September’s Global Climate Strike proved to the country that teenagers are committed to taking a stand against climate change. Support the activist-teenager in your life by suggesting this non-fiction text that explains what climate change is and how to combat it, with back material including credible sources, graphs, glossary, and a list of authoritative websites. The layout is simple and beautiful, illustrated and sparse. 

When so much of the current writing and reporting on climate change feels overwhelming and devastating, this book manages to strike the right chord for teenagers; it is action-oriented and hopeful. The book outlines tangible ways for a country to make an environmental difference, with sections on sustainable development, fossil fuels, clean renewable energy, diet, and ends with 10 Small Things We Can Do to Make a Difference.

Just don’t be surprised if, after reading, your teen bans all single-use plastic from your home.


For the science curious teen: Calling All Minds: How to Think and Create Like an Inventor by Temple Grandin (non-fiction)

Temple Grandin, celebrated scientist, inventor, animal behavioral specialist and spokesperson about living with autism, has written her first book for young people. How to Think and Create Like an Inventor will inspire teens to start taking things apart and putting them back together again.

The book is a hodgepodge of content, including personal stories of Grandin’s youth, drawings, diagrams, photographs, and profiles of other inventors throughout history. It will embolden teens to toss their screens away, roll up their sleeves, and start tinkering. In each section, Grandin offers a DIY project, with materials that can be assembled from items found in a kitchen junk drawer, basement, or garage.

From making homemade stilts to a marionette, these projects will busy and excite your teen on any snow day.
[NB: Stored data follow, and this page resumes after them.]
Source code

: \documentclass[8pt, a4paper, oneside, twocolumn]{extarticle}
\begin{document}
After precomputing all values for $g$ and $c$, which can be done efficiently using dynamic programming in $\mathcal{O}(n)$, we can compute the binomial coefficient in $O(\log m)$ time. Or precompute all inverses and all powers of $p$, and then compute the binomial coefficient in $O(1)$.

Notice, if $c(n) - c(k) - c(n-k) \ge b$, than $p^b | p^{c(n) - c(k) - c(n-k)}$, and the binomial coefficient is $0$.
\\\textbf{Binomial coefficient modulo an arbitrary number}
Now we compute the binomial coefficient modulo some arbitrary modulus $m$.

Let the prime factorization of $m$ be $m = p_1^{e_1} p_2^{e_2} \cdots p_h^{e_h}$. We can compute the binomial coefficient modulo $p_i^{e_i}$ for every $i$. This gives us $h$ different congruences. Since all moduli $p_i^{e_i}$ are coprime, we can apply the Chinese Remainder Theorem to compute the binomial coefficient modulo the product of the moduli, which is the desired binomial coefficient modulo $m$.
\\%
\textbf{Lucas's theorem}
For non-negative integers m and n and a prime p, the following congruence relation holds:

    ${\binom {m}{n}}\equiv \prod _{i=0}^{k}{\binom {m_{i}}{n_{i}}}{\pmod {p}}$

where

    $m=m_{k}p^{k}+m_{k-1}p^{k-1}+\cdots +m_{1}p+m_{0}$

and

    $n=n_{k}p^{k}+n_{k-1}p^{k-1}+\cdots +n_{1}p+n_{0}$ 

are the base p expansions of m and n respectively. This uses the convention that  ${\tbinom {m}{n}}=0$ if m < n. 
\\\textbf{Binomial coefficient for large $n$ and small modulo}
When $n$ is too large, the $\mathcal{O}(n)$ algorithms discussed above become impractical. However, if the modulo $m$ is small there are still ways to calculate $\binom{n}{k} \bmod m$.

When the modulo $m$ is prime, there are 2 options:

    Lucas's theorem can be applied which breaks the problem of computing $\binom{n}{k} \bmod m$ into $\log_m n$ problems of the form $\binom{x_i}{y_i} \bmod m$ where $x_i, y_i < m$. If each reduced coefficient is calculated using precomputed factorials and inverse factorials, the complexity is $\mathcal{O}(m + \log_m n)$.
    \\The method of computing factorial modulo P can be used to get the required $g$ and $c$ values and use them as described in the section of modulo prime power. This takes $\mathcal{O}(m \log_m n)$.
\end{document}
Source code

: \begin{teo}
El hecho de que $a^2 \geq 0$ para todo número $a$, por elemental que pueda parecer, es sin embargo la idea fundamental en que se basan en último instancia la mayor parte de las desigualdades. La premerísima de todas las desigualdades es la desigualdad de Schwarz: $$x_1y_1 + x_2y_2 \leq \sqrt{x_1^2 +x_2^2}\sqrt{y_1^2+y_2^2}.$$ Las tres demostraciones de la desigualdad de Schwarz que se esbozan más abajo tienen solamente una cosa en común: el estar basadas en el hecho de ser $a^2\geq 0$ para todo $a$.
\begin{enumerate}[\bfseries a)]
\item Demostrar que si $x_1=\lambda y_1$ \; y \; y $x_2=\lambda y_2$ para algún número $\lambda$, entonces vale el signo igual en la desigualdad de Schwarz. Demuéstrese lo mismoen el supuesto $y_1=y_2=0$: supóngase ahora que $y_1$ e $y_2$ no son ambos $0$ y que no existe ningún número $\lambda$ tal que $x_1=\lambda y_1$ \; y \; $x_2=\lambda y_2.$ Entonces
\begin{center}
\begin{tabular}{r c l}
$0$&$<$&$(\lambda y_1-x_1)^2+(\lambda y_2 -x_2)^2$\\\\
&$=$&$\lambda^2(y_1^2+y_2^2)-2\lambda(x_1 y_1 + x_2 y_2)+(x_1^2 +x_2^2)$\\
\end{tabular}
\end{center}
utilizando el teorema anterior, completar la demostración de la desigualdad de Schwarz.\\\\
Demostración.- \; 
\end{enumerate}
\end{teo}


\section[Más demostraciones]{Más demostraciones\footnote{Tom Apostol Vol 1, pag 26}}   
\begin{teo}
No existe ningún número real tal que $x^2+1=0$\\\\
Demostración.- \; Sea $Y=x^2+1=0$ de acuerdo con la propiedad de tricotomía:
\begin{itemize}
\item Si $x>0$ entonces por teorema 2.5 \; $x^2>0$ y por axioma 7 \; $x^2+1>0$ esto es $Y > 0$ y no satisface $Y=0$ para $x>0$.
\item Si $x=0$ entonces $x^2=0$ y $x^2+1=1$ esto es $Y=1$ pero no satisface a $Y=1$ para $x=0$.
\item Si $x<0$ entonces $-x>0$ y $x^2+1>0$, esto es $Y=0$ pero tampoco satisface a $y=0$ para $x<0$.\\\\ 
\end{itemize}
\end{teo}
For the cooking curious teen: United Tastes of America: An Atlas of Food Facts & Recipes from Everywhere by Gabrielle Langholtz

United Tastes of America is the perfect winter treat; a coffee-table-esque book that attempts to answer the question “What IS American Food?” The 200+ page book includes beautiful drawings, recipes, and photographs of State Favorite recipes. The descriptions are so delectable that you will devour the text.

With a preface that outlines cooking tips, nine terms to know, and cooking how-tos, you should feel comfortable letting your teens have access to your knives after long as you stay as close as possible, perhaps on call with a mug of hot chocolate in the living room. The supportive Level of Difficulty ratings, along with preparation time estimates, will help you to coach them on what recipe they should attempt their first try. Begin on familiar turf with your home state (Cobb Salad for California) or pick a more adventurous (Bison Burgers for Wyoming or Green Jell-O Salad for Utah!).


For the romance curious teen: Color Outside the Lines edited by Sangu Mandanna (Short story collection)

Color Outside the Lines is a revelatory short story collection on interracial love. It is the first of its kind and includes diverse representation beyond racial lines: focusing on love across culture, ethnicity, and sexual orientation. Each story radiates with teenage angst, devotion, excitement, flirtation, high hopes and crushing realities. Featuring Young Adult heavyweight authors like Adam Silvera and Sara Ahmed, and a variety of newer voices, the collection celebrates and normalizes romantic difference.

This is a book for any teen who may be anxious that the love they seek is outside of society’s expectations.

5Recommend one, or recommend them all! Each of these titles are sure to feed the budding curiosity of your teen.